I need to go see my granddaughter.

Yes, I know. You wonder, “How can such a young man already be a grandfather?!”

It is indeed a great mystery.

But I assure you, I am a grandfather. True to the breed, I affirm that, of any accolade or degree I’ve ever received, any title I’ve ever worn or expect to wear,  “grandfather” is hands down the one of which I am most proud.

I’ve been at this grandfather business for a little over a year now—long enough to know that grandchildren are like drugs. Grandparents can never get enough of them. No matter how often we get to keep little Brylan or be around her, no matter how many “fixes” I get, I just want more.

Amy called yesterday to say that our little prodigy has bumped on up into three-syllable words. Are you ready for this? That little beauty actually said, at the ripe old age of 14 months, “banana.” That seems appropriate, since the little girl has already caused four grandparents, some great-grandparents, and numerous uncles and an aunt, to go ape over her.

The news, too, is that Grandpa Randy has been christened “Poppee.” (We’ll have to wait for Brylan to start spelling in a couple of days before we’ll know exactly the spelling she has in mind.)

All of this indicates that I need to go see my granddaughter. This is a critical time. Brylan has no idea of her power. Now that she is on the verge, yea, verily, has already begun, the grandparent naming process, she will likely set the terms in concrete for many grandchildren to come. If I don’t get up there and kinda nudge things a bit, I could end up being “BoomPaw” or some such for the next several decades.

Ah, well. Whatever she chooses will be okay with me because that little lass is far better than okay with me. And we’ve recently learned that the little one Son #1 and Shayla, my favorite brunette daughter-in-law (Amy is my favorite blonde daughter-in-law), will bring into the world in July will be another little girl. Wow!

In his fine book The Problem of Pain, C. S. Lewis did not intend to disparage grandfathers when he wrote, “We want, in fact, not so much a Father in Heaven as a grandfather in Heaven—a senile benevolence who, as they say, ‘liked to see the young people enjoying themselves,’ and whose plan for the universe was simply that it might be truly said at the end of each day, ‘a good time was had by all.’”

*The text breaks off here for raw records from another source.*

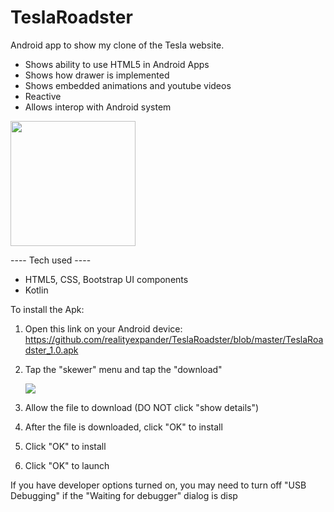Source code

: # TeslaRoadster
Android app to show my clone of the Tesla website.

- Shows ability to use HTML5 in Android Apps
- Shows how drawer is implemented
- Shows embedded animations and youtube videos
- Reactive
- Allows interop with Android system

<img src="https://user-images.githubusercontent.com/5157474/147436312-f94ef01d-133a-486b-ba83-139f16693c0f.png" width="200">






















---- Tech used ----
- HTML5, CSS, Bootstrap UI components
- Kotlin

To install the Apk:

1. Open this link on your Android device:
   https://github.com/realityexpander/TeslaRoadster/blob/master/TeslaRoadster_1.0.apk
2. Tap the "skewer" menu and tap the "download"

   [![](https://user-images.githubusercontent.com/5157474/147434050-57102a30-af32-46ed-a90b-d94e0c4a4f35.jpg)]()
3. Allow the file to download (DO NOT click "show details")
4. After the file is downloaded, click "OK" to install
5. Click "OK" to install
6. Click "OK" to launch

If you have developer options turned on, you may need to turn off "USB Debugging" if the "Waiting for debugger" dialog is disp
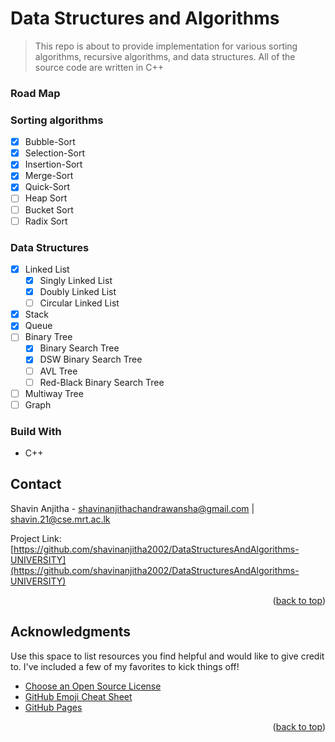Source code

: # Data Structures and Algorithms

> This repo is about to provide implementation for various sorting algorithms, recursive algorithms, and  data structures. All of the source code are written in C++

### Road Map

### Sorting algorithms

- [x] Bubble-Sort
- [x] Selection-Sort
- [x] Insertion-Sort
- [x] Merge-Sort
- [x] Quick-Sort
- [ ] Heap Sort
- [ ] Bucket Sort
- [ ] Radix Sort

### Data Structures

- [x] Linked List
  - [x] Singly Linked List
  - [x] Doubly Linked List
  - [ ] Circular Linked List
- [x] Stack
- [x] Queue
- [ ] Binary Tree
  - [x] Binary Search Tree
  - [x] DSW Binary Search Tree
  - [ ] AVL Tree
  - [ ] Red-Black Binary Search Tree
- [ ] Multiway Tree
- [ ] Graph

### Build With

* C++

<!-- CONTACT -->
## Contact

Shavin Anjitha - shavinanjithachandrawansha@gmail.com | shavin.21@cse.mrt.ac.lk

Project Link: [https://github.com/shavinanjitha2002/DataStructuresAndAlgorithms-UNIVERSITY](https://github.com/shavinanjitha2002/DataStructuresAndAlgorithms-UNIVERSITY)

<p align="right">(<a href="#readme-top">back to top</a>)</p>



<!-- ACKNOWLEDGMENTS -->
## Acknowledgments

Use this space to list resources you find helpful and would like to give credit to. I've included a few of my favorites to kick things off!

* [Choose an Open Source License](https://choosealicense.com)
* [GitHub Emoji Cheat Sheet](https://www.webpagefx.com/tools/emoji-cheat-sheet)
* [GitHub Pages](https://pages.github.com)


<p align="right">(<a href="#readme-top">back to top</a>)</p>
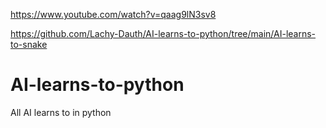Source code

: https://www.youtube.com/watch?v=qaag9lN3sv8

https://github.com/Lachy-Dauth/AI-learns-to-python/tree/main/AI-learns-to-snake

# AI-learns-to-python
All AI learns to in python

Lewis was saying that we all think we’d like to live in a universe “governed on such lines” where no one ever hurts. Clearly, that is not where we live.

But our Father, truly the wisest as well as the most loving of all, loves his children completely right now, right here, in this world in which we live, with a love that is deep and fierce and unfailing. Neither senile nor doting, our God absolutely loves and understands even ditzy grandfathers.